Genetic evidence of the evolution of the morning hammer

The species of the Ammern family (Emberizidae) show the phenomenon of chromosomal reorganizations ( translocations ). This probably played an essential role in the evolution within the family.

Chromosomal polymorphisms caused by periocentric inversions were shown in Z. albicollis (Chr.2 and Chr. 3 ) and Z. capensis (Chr. 3 and Chr. 5). Intraspecific and intrapopulation chromosome reorganizations probably explain the continuity of the processes of specialization.

Systematics

External system

The genus Zonotrichia currently consists of five species.
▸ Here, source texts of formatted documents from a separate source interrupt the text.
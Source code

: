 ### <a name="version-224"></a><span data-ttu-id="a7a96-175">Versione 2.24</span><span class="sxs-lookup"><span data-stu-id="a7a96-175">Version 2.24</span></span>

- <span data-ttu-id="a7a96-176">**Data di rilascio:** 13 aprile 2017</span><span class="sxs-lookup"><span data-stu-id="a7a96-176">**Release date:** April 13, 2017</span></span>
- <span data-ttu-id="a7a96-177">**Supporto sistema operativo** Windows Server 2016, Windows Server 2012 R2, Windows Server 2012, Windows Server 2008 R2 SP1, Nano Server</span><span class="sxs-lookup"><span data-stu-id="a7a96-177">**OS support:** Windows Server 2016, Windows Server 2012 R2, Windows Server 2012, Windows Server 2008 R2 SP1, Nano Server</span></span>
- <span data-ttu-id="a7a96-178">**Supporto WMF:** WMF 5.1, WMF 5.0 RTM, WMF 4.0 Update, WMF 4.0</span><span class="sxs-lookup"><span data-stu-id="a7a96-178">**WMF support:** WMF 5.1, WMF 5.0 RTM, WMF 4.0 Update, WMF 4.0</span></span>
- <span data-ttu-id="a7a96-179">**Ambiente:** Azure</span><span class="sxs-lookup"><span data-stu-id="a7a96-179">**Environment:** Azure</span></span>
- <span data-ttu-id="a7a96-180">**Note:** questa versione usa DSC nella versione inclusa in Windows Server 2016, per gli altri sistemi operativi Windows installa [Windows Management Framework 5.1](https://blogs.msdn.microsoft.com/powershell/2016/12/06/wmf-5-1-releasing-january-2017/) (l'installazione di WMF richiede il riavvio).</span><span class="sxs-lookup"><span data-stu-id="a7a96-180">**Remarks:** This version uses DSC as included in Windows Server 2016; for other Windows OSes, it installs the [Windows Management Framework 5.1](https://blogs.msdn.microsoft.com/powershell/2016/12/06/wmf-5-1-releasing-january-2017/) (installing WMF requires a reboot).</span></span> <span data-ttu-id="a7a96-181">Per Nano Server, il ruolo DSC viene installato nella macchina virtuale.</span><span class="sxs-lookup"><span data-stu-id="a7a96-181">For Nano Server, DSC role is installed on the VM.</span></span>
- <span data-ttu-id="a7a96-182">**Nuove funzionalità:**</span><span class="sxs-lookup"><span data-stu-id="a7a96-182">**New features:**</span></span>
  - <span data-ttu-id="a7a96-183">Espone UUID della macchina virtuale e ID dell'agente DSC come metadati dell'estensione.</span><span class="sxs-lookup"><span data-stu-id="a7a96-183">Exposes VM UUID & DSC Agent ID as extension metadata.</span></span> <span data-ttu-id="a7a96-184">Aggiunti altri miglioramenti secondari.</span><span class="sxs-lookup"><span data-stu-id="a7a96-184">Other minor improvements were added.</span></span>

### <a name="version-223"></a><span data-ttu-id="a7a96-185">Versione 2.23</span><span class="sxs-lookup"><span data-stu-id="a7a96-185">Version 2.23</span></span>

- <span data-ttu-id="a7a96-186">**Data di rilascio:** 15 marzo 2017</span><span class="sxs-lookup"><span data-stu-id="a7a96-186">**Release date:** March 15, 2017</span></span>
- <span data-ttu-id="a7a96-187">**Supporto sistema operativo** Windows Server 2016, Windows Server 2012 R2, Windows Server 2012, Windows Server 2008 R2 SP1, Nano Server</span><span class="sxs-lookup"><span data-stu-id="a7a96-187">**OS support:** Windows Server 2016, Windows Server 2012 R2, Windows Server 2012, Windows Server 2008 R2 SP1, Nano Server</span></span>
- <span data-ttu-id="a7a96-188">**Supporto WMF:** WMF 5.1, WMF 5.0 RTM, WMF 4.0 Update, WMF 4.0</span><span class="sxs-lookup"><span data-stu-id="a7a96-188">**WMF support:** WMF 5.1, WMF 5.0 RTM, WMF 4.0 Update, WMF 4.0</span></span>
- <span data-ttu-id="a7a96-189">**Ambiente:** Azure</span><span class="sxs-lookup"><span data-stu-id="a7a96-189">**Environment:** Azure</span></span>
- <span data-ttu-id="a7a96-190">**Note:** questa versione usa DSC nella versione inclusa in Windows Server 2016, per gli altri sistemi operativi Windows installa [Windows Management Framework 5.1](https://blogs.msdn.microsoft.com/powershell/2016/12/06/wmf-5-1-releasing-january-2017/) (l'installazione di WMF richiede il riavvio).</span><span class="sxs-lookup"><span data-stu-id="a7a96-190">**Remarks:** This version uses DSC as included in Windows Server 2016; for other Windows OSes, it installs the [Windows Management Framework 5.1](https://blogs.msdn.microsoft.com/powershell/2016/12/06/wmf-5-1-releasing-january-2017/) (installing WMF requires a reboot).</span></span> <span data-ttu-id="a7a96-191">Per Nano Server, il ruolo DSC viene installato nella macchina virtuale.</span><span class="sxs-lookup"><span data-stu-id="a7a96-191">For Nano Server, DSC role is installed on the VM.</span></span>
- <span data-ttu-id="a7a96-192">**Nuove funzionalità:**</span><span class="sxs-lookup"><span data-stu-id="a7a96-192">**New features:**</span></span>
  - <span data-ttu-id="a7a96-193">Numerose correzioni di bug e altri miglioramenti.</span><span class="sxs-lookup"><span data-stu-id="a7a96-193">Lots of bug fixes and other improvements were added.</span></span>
The two species Z. leucophrys and Z. articapilla are sister species . This is followed by relatives: Z. querula , Z. albicollis and Z. capensis . The morning hammer occupies a special position, it is the furthest removed from the other species and was placed in the monotypical genus Brachyspiza by Robert Ridgway in 1929 . Chapman put the species back in the genus Zonotrichia in 1940 . He justifies this mainly with the very similar head patterns to Z. albicollis and many other morphological similarities. Further research confirmed that Zonotrichia is monophyletic with the morning hammer . The relationship is shown in the following cladogram .

 Zonotrichia  

 Z. capensis


  NN  

 Z. albicollis


  NN  

 Z. querula


  NN  

 Z. leucophrys


   

 Z. articapilla






Internal system

So far, 29 subspecies have been described, which differ in color or song . In general, the further south the subspecies is native to South America, the grayer the head and the less striped the plumage, while the subspecies in the north of South America, especially in Venezuela , are generally darker.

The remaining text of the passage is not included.